Every line below that holds the word "void" must be listed.
Records to use START
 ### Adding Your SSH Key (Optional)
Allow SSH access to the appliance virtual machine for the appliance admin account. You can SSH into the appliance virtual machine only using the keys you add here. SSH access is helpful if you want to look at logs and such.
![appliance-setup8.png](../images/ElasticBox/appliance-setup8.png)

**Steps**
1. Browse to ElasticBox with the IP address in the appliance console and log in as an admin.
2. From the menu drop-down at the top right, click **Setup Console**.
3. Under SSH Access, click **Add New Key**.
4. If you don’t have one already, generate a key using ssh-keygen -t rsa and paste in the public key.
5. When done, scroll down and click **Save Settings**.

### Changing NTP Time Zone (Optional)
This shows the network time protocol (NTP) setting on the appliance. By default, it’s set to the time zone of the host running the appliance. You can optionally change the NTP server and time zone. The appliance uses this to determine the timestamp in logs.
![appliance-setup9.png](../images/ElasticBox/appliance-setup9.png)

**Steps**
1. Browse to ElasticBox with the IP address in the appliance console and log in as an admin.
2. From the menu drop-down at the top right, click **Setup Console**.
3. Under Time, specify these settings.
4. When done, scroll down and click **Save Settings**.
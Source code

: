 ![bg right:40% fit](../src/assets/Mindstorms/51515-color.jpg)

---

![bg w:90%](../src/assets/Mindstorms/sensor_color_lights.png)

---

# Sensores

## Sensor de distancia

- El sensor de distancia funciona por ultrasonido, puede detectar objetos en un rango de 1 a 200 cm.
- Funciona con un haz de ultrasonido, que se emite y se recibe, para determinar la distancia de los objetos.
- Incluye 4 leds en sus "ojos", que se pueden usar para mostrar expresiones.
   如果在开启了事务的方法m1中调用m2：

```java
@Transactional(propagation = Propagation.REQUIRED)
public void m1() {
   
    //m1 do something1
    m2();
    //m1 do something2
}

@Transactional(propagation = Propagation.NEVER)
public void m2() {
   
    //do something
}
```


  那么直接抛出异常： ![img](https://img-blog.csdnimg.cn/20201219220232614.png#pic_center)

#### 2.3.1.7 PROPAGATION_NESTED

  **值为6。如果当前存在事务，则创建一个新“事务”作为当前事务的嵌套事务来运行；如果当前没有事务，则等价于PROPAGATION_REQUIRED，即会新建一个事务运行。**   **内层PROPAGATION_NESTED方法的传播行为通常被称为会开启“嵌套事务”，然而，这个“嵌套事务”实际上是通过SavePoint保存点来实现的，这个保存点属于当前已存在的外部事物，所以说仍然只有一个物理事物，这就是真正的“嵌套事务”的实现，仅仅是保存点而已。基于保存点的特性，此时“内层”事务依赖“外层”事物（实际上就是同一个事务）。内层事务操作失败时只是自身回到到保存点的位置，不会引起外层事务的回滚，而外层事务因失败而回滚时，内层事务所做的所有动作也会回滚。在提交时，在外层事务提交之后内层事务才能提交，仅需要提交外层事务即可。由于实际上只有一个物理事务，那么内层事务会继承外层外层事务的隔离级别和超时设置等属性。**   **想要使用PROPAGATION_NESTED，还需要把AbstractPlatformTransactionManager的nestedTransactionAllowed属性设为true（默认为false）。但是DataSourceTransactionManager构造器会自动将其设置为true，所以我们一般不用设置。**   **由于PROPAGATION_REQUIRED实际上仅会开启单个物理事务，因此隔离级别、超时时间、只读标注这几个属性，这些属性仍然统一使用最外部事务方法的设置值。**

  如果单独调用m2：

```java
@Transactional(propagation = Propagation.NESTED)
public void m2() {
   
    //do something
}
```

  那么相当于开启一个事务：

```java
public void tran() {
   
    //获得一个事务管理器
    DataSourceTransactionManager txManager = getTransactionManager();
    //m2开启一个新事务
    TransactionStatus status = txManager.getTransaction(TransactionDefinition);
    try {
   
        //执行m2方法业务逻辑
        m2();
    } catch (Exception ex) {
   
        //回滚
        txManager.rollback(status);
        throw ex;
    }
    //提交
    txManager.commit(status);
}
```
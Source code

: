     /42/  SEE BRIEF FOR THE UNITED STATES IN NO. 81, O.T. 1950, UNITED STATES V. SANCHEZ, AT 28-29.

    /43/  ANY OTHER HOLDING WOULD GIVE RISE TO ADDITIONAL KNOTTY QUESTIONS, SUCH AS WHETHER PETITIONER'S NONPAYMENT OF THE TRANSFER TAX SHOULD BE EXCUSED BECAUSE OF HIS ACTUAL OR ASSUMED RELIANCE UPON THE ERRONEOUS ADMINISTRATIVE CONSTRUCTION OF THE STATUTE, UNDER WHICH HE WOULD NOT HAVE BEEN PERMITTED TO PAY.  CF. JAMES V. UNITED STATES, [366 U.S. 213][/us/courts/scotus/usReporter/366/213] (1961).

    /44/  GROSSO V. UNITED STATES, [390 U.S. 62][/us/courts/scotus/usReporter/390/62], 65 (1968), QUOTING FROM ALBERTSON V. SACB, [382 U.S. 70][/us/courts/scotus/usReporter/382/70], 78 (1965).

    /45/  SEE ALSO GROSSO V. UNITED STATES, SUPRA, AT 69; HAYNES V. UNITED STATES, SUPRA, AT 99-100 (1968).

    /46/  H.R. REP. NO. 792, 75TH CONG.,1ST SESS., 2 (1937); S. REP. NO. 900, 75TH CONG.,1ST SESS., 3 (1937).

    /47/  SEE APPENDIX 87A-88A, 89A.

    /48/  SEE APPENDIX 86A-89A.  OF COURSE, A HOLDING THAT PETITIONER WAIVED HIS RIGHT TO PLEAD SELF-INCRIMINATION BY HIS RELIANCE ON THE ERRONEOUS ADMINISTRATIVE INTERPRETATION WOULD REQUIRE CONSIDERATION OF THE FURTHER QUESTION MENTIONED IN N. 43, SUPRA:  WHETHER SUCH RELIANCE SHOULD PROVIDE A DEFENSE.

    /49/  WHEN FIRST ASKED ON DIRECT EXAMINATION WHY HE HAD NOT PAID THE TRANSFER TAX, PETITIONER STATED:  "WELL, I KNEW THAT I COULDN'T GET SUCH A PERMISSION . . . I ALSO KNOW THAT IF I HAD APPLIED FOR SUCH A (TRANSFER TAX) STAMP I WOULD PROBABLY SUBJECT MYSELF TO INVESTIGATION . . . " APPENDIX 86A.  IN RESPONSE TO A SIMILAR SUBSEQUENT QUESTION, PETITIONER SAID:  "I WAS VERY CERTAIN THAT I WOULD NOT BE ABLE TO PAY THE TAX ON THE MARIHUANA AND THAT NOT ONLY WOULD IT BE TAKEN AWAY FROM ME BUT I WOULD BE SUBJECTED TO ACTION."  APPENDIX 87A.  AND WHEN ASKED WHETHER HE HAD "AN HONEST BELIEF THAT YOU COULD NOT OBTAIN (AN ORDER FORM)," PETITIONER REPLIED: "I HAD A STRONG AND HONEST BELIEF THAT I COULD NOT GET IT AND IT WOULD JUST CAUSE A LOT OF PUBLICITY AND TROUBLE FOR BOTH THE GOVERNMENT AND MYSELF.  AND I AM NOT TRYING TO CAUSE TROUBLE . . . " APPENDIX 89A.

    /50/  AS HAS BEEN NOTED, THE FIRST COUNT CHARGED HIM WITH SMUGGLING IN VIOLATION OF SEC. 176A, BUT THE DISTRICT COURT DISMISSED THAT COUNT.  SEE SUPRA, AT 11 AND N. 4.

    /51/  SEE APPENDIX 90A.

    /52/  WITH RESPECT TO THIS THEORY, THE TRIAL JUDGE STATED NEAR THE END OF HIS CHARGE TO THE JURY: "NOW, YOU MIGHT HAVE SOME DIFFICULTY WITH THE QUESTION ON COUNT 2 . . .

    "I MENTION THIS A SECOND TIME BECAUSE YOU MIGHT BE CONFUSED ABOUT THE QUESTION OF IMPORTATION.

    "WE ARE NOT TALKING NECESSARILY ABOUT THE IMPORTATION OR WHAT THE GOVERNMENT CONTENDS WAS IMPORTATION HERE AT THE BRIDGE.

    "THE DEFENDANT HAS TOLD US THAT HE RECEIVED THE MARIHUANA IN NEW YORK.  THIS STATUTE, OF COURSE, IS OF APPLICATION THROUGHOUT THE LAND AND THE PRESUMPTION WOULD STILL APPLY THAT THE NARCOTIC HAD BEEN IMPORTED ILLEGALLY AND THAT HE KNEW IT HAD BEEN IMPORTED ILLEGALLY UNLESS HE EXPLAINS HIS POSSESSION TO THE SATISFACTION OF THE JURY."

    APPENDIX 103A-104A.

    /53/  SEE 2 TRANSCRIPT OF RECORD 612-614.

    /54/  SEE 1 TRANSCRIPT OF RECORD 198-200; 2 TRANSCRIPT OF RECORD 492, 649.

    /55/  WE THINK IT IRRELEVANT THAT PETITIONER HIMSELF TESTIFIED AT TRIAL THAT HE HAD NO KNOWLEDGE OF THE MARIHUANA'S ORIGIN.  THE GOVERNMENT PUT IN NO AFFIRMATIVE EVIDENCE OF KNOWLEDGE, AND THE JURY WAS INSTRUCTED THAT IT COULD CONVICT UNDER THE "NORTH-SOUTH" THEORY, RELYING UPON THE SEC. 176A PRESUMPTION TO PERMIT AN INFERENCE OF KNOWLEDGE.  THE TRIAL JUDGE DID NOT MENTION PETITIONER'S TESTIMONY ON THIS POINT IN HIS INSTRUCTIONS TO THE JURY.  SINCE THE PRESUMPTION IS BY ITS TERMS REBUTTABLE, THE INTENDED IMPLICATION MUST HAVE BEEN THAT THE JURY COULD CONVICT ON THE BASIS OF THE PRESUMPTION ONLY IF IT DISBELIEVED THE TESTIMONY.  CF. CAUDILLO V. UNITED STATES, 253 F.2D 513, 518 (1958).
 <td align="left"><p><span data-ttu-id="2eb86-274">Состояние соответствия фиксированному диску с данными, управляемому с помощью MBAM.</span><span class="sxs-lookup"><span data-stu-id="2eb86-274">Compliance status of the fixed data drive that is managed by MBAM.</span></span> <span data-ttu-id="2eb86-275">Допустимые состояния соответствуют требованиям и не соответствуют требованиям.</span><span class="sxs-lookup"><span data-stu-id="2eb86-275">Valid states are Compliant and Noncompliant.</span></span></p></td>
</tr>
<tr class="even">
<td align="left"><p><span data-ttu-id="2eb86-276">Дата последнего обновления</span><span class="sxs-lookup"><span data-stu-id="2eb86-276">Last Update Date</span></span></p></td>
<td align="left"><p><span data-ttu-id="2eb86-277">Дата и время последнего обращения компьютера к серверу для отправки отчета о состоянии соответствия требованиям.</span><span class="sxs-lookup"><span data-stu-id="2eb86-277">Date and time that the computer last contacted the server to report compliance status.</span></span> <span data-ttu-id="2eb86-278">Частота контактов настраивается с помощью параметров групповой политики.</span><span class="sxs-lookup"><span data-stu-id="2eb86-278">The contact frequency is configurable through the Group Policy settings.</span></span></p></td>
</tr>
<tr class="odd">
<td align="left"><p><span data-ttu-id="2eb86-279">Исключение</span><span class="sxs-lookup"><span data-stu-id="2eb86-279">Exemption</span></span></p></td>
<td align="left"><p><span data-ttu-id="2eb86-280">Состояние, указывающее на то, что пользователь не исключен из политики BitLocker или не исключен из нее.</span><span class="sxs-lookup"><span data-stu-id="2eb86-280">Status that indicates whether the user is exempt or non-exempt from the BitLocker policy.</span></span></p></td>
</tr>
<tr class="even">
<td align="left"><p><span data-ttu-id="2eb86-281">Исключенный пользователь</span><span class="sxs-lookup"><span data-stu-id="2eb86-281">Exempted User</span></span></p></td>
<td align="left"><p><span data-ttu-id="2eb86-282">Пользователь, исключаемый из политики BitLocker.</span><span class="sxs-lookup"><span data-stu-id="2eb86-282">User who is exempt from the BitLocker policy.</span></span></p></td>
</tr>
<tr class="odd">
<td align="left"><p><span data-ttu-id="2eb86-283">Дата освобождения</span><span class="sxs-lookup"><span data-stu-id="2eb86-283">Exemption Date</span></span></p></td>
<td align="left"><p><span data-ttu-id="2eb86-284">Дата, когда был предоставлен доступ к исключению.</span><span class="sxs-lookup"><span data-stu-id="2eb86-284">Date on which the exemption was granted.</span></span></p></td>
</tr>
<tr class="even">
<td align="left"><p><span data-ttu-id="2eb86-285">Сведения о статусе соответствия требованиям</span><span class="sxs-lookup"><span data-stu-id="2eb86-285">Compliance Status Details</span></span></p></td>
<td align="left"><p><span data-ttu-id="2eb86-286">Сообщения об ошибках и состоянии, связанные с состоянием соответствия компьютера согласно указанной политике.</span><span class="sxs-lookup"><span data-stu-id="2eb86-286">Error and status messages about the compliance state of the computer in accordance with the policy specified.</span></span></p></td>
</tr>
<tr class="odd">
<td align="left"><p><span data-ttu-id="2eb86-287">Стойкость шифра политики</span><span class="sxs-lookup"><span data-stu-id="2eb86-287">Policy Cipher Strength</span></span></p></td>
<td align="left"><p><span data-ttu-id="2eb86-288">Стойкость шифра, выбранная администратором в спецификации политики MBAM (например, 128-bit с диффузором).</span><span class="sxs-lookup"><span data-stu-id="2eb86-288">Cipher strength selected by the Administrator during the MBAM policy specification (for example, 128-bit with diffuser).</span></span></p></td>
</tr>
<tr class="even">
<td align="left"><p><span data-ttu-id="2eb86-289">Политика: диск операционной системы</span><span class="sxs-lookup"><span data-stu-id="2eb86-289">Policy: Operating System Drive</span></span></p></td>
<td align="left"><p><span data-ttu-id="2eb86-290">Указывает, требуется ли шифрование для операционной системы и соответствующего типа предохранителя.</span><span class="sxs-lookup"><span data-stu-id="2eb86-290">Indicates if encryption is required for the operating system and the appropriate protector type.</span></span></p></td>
Records to use END
Exercise solution –
public void m1() {
public void m2() {
public void m2() {
public void tran() {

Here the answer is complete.